Pull every line holding the string "error" from the records below.

[Start of Attachment]

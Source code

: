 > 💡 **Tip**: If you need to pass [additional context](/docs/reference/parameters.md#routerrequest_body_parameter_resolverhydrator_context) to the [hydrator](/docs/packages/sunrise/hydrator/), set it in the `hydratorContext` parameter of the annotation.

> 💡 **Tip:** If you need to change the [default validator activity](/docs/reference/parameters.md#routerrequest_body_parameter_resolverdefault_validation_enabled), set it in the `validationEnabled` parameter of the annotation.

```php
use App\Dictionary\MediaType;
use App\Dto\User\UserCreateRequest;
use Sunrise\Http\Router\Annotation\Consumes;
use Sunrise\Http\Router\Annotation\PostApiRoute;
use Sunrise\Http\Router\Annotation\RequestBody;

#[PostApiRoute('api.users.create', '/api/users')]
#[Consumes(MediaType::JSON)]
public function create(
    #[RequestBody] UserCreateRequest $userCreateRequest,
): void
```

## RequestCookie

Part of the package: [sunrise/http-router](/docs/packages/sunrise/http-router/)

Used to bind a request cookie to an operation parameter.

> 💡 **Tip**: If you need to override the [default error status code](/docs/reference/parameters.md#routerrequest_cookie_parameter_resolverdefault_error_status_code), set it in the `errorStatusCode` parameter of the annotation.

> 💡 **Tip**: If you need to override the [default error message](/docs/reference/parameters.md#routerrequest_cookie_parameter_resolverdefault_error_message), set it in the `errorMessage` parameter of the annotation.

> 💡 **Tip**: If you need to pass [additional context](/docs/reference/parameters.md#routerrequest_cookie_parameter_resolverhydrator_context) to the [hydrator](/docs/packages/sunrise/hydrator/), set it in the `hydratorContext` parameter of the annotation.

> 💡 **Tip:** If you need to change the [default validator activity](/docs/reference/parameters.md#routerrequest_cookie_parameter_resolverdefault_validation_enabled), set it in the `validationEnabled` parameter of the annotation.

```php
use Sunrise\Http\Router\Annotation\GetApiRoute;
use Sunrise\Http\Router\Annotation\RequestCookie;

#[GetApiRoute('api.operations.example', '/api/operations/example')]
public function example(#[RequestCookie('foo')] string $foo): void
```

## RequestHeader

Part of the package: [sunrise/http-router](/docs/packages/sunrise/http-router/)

[End of Attachment]

## Completed exercise
> 💡 **Tip**: If you need to override the [default error status code](/docs/reference/parameters.md#routerrequest_cookie_parameter_resolverdefault_error_status_code), set it in the `errorStatusCode` parameter of the annotation.
> 💡 **Tip**: If you need to override the [default error message](/docs/reference/parameters.md#routerrequest_cookie_parameter_resolverdefault_error_message), set it in the `errorMessage` parameter of the annotation.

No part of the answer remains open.